Flood of support helps school meet tough goals

By Kalani Wilhelm
Advertiser Staff Writer

Lunalilo Elementary School Principal Clyde Igarashi follows footprints painted along a corridor to help kindergartners find their way to the office. Beautification is among the school's current projects.

Deborah Booker • The Honolulu Advertiser

The apartment buildings and homes that surround Lunalilo Elementary School insulate the 75-year old campus from the traffic noise and congestion of bustling South King and McCully streets, Kalakaua Avenue and Kapi'olani Boulevard.

The school counts on that buffer nearly as much as it does the support that residents provide.

Principal Clyde Igarashi said he can tell by attendance figures, students' test performance — among the best in the state — and the number of parents involved in the Lunalilo School Community Association that the neighborhood cares.

Local businesses such as the McCully Shopping Center donate gift certificates during fund-raisers, display student artwork and help publicize school functions on bulletin boards and in store windows.

"None of us is (as) good as all of us," Igarashi said.

This school year, Lunalilo Elementary has been designated a Title I school for the first time, meaning it qualifies for federal money to provide extra help for its high number of poor students: 45 percent are enrolled in the free and reduced-price lunch program, a commonly used measure of poverty.

Under Title I, the school will receive $90,000, which Igarashi intends to use in ways that "best serve the students" and directly affect achievement, such as teacher training or part-time teachers hired to provide for additional instruction and support.

According to Vice Principal Amy Kantrowitz, 15 percent to 25 percent of the students at Lunalilo come from bilingual families.

Getting these students up to par in reading comprehension and writing is one of the school's top priorities, she said, and technology is being integrated to that end.
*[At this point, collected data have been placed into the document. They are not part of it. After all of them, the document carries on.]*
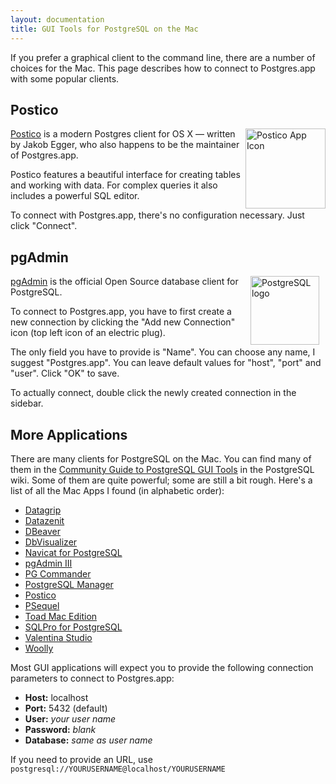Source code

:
```yaml
---
layout: documentation
title: GUI Tools for PostgreSQL on the Mac
---
```


If you prefer a graphical client to the command line, there are a number of choices for the Mac.
This page describes how to connect to Postgres.app with some popular clients.


## Postico

<a href="https://eggerapps.at/postico/" style="float:right;">
<img src="https://eggerapps.at/postico/img/icon_256x256.png" alt="Postico App Icon" style="width: 128px;height:128px;">
</a>

[Postico](https://eggerapps.at/postico/) is a modern Postgres client for OS X
— written by Jakob Egger, who also happens to be the maintainer of Postgres.app.

Postico features a beautiful interface for creating tables and working with data.
For complex queries it also includes a powerful SQL editor.

To connect with Postgres.app, there's no configuration necessary. Just click "Connect".



## pgAdmin

<a href="http://pgadmin.org/" style="float:right;min-height:110px;">
<img src="http://www.postgresql.org/media/img/about/press/elephant.png" alt="PostgreSQL logo" style="width: 110px;margin: 0 10px;">
</a>

[pgAdmin](http://pgadmin.org) is the official Open Source database client for PostgreSQL.

To connect to Postgres.app, you have to first create a new connection by clicking the "Add new Connection" icon (top left icon of an electric plug).

The only field you have to provide is "Name".
You can choose any name, I suggest "Postgres.app".
You can leave default values for "host", "port" and "user".
Click "OK" to save.

To actually connect, double click the newly created connection in the sidebar.



## More Applications

There are many clients for PostgreSQL on the Mac.
You can find many of them in the [Community Guide to PostgreSQL GUI Tools](https://wiki.postgresql.org/wiki/Community_Guide_to_PostgreSQL_GUI_Tools) in the PostgreSQL wiki.
Some of them are quite powerful; some are still a bit rough.
Here's a list of all the Mac Apps I found (in alphabetic order):

- [Datagrip](https://www.jetbrains.com/datagrip/)
- [Datazenit](https://datazenit.com/)
- [DBeaver](http://dbeaver.jkiss.org/)
- [DbVisualizer](https://www.dbvis.com/)
- [Navicat for PostgreSQL](http://www.navicat.com/products/navicat-for-postgresql)
- [pgAdmin III](http://pgadmin.org/)
- [PG Commander](https://eggerapps.at/pgcommander/)
- [PostgreSQL Manager](https://itunes.apple.com/at/app/postgresql-manager/id875191518?mt=12)
- [Postico](https://eggerapps.at/postico/)
- [PSequel](http://www.psequel.com)
- [Toad Mac Edition](https://itunes.apple.com/app/toad/id747961939?l=en&mt=12)
- [SQLPro for PostgreSQL](http://www.hankinsoft.com/SQLProPostgres/)
- [Valentina Studio](http://www.valentina-db.com/en/valentina-studio-overview)
- [Woolly](http://woollyapp.com)


Most GUI applications will expect you to provide the following connection parameters to connect to Postgres.app:

- **Host:** localhost
- **Port:** 5432 (default)
- **User:** *your user name*
- **Password:** *blank*
- **Database:** *same as user name*

If you need to provide an URL, use `postgresql://YOURUSERNAME@localhost/YOURUSERNAME`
For example, the school bought 10 Playstation2 video game consoles with language and math CDs to promote parent involvement and student learning at home.

It also has an extensive book and tape library, to allow students to hear words spoken and practice pronunciation.

• What are you most proud of? Igarashi credits the teachers, staff, students, parents and residents who make up the school community as the most important factors in the school's success. "We are a team," he said.

• Best-kept secret: Among Lunalilo's best-known graduates is U.S. Sen. Dan Inouye, who attended from 1930 to 1936.

• Everybody at our school knows: Lillian Novak, who works in the cafeteria at lunch and helps supervise students during recess. Igarashi calls her the ambassador of aloha because she greets every student with a smile.

• Our biggest challenge: Continuing to meet the requirements of the No Child Left Behind Act. Although test scores have been consistently good, Igarashi said, the school needs to keep improving so all students are proficient by 2014.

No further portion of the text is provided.